DIRECTIONS FOR THIS TASK -> The response should be a faithful copy of every record, with nothing left out.

Stored data ->

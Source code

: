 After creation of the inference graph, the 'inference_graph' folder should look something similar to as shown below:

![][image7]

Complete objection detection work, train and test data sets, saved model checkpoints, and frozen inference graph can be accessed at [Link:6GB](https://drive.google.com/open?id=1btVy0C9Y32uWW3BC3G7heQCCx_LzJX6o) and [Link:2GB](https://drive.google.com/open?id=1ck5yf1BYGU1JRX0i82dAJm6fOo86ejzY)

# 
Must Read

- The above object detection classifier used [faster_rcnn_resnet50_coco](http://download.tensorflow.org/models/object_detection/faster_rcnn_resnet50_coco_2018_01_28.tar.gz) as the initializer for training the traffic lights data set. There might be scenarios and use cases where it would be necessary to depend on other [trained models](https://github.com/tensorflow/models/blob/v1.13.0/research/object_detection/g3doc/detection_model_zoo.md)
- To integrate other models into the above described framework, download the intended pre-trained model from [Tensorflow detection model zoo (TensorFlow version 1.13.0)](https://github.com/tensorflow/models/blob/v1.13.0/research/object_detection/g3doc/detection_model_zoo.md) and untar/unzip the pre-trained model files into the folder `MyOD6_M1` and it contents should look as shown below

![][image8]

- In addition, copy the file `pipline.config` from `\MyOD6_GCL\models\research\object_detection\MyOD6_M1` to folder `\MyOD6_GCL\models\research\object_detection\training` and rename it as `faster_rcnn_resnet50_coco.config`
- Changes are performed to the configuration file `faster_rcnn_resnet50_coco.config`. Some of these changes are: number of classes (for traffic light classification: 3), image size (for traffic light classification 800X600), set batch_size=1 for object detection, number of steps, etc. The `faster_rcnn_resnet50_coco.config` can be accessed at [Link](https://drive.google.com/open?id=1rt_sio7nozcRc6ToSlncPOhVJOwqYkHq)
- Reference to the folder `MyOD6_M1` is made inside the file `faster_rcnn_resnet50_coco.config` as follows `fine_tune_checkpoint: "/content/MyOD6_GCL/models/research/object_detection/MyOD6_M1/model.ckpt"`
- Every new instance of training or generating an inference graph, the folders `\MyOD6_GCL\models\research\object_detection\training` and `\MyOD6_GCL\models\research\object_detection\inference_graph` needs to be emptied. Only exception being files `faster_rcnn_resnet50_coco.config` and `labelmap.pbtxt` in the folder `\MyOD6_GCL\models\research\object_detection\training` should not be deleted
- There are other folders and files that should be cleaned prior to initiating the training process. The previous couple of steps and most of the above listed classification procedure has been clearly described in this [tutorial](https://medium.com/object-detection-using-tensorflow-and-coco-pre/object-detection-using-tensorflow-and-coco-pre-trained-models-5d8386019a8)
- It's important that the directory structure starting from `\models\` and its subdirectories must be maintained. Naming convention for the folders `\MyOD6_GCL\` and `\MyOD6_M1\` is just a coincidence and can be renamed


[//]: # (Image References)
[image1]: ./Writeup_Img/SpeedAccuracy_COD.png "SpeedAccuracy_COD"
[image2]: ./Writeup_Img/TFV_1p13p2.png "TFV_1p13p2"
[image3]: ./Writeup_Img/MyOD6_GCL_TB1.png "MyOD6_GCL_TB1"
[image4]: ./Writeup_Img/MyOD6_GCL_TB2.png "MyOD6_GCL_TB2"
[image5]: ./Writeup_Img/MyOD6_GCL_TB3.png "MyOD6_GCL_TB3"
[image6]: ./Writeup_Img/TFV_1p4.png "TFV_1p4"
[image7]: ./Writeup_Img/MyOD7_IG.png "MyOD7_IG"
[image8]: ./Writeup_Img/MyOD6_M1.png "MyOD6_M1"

TASK RESPONSE ->
Source code

: After creation of the inference graph, the 'inference_graph' folder should look something similar to as shown below:

![][image7]

Complete objection detection work, train and test data sets, saved model checkpoints, and frozen inference graph can be accessed at [Link:6GB](https://drive.google.com/open?id=1btVy0C9Y32uWW3BC3G7heQCCx_LzJX6o) and [Link:2GB](https://drive.google.com/open?id=1ck5yf1BYGU1JRX0i82dAJm6fOo86ejzY)

# 
Must Read

- The above object detection classifier used [faster_rcnn_resnet50_coco](http://download.tensorflow.org/models/object_detection/faster_rcnn_resnet50_coco_2018_01_28.tar.gz) as the initializer for training the traffic lights data set. There might be scenarios and use cases where it would be necessary to depend on other [trained models](https://github.com/tensorflow/models/blob/v1.13.0/research/object_detection/g3doc/detection_model_zoo.md)
- To integrate other models into the above described framework, download the intended pre-trained model from [Tensorflow detection model zoo (TensorFlow version 1.13.0)](https://github.com/tensorflow/models/blob/v1.13.0/research/object_detection/g3doc/detection_model_zoo.md) and untar/unzip the pre-trained model files into the folder `MyOD6_M1` and it contents should look as shown below

![][image8]

- In addition, copy the file `pipline.config` from `\MyOD6_GCL\models\research\object_detection\MyOD6_M1` to folder `\MyOD6_GCL\models\research\object_detection\training` and rename it as `faster_rcnn_resnet50_coco.config`
- Changes are performed to the configuration file `faster_rcnn_resnet50_coco.config`. Some of these changes are: number of classes (for traffic light classification: 3), image size (for traffic light classification 800X600), set batch_size=1 for object detection, number of steps, etc. The `faster_rcnn_resnet50_coco.config` can be accessed at [Link](https://drive.google.com/open?id=1rt_sio7nozcRc6ToSlncPOhVJOwqYkHq)
- Reference to the folder `MyOD6_M1` is made inside the file `faster_rcnn_resnet50_coco.config` as follows `fine_tune_checkpoint: "/content/MyOD6_GCL/models/research/object_detection/MyOD6_M1/model.ckpt"`
- Every new instance of training or generating an inference graph, the folders `\MyOD6_GCL\models\research\object_detection\training` and `\MyOD6_GCL\models\research\object_detection\inference_graph` needs to be emptied. Only exception being files `faster_rcnn_resnet50_coco.config` and `labelmap.pbtxt` in the folder `\MyOD6_GCL\models\research\object_detection\training` should not be deleted
- There are other folders and files that should be cleaned prior to initiating the training process. The previous couple of steps and most of the above listed classification procedure has been clearly described in this [tutorial](https://medium.com/object-detection-using-tensorflow-and-coco-pre/object-detection-using-tensorflow-and-coco-pre-trained-models-5d8386019a8)
- It's important that the directory structure starting from `\models\` and its subdirectories must be maintained. Naming convention for the folders `\MyOD6_GCL\` and `\MyOD6_M1\` is just a coincidence and can be renamed


[//]: # (Image References)
[image1]: ./Writeup_Img/SpeedAccuracy_COD.png "SpeedAccuracy_COD"
[image2]: ./Writeup_Img/TFV_1p13p2.png "TFV_1p13p2"
[image3]: ./Writeup_Img/MyOD6_GCL_TB1.png "MyOD6_GCL_TB1"
[image4]: ./Writeup_Img/MyOD6_GCL_TB2.png "MyOD6_GCL_TB2"
[image5]: ./Writeup_Img/MyOD6_GCL_TB3.png "MyOD6_GCL_TB3"
[image6]: ./Writeup_Img/TFV_1p4.png "TFV_1p4"
[image7]: ./Writeup_Img/MyOD7_IG.png "MyOD7_IG"
[image8]: ./Writeup_Img/MyOD6_M1.png "MyOD6_M1"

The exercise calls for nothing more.